__Task requirements__: Scan the entries below and report only how many lines contain "backup".

--- Exercise materials Enclosed Below ---

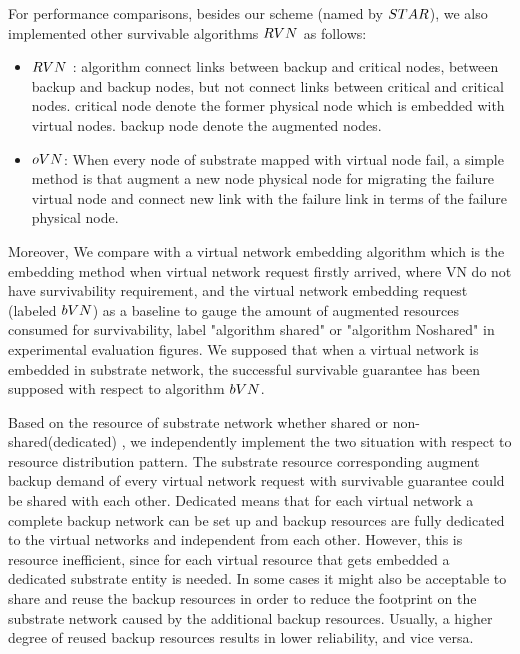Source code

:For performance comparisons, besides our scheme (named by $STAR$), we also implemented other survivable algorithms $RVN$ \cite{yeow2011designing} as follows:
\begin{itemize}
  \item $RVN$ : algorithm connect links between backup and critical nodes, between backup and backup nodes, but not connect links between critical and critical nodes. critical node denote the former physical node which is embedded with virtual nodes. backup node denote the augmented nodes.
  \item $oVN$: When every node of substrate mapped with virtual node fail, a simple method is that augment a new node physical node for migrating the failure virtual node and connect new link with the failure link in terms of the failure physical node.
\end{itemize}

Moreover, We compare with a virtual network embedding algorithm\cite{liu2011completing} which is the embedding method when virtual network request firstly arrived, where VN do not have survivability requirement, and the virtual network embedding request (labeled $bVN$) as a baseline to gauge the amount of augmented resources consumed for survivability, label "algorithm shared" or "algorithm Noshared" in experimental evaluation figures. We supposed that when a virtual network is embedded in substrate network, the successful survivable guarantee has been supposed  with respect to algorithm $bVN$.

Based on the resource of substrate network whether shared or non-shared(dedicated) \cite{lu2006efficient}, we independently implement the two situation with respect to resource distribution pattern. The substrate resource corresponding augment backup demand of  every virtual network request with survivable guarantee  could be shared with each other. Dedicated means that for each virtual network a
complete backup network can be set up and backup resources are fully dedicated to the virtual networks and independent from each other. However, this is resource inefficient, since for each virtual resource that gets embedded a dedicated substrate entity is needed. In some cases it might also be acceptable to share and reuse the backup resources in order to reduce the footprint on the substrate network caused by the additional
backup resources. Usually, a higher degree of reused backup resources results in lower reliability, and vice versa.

--- End of Enclosed Exercise materials ---
--- Exercise materials Enclosed Below ---

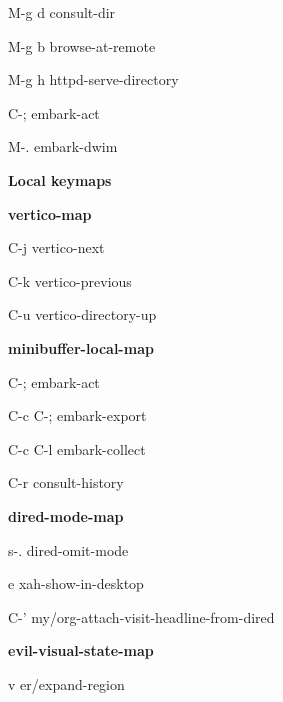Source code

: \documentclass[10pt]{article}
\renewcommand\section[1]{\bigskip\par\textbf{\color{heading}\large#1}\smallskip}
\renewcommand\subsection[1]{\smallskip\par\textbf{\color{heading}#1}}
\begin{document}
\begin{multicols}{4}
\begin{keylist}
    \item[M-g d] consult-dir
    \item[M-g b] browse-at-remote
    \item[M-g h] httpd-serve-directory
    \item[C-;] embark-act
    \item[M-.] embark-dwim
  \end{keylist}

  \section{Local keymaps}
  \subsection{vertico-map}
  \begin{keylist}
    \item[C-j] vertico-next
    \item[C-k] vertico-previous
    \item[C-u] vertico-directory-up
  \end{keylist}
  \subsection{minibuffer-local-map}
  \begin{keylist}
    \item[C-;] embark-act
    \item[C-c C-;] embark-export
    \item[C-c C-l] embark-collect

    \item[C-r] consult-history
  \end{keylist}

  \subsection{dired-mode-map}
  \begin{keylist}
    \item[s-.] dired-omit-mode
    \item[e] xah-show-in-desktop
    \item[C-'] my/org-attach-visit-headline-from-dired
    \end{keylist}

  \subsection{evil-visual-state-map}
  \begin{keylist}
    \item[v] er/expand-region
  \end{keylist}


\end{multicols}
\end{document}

--- End of Enclosed Exercise materials ---

__Response to this task__: 4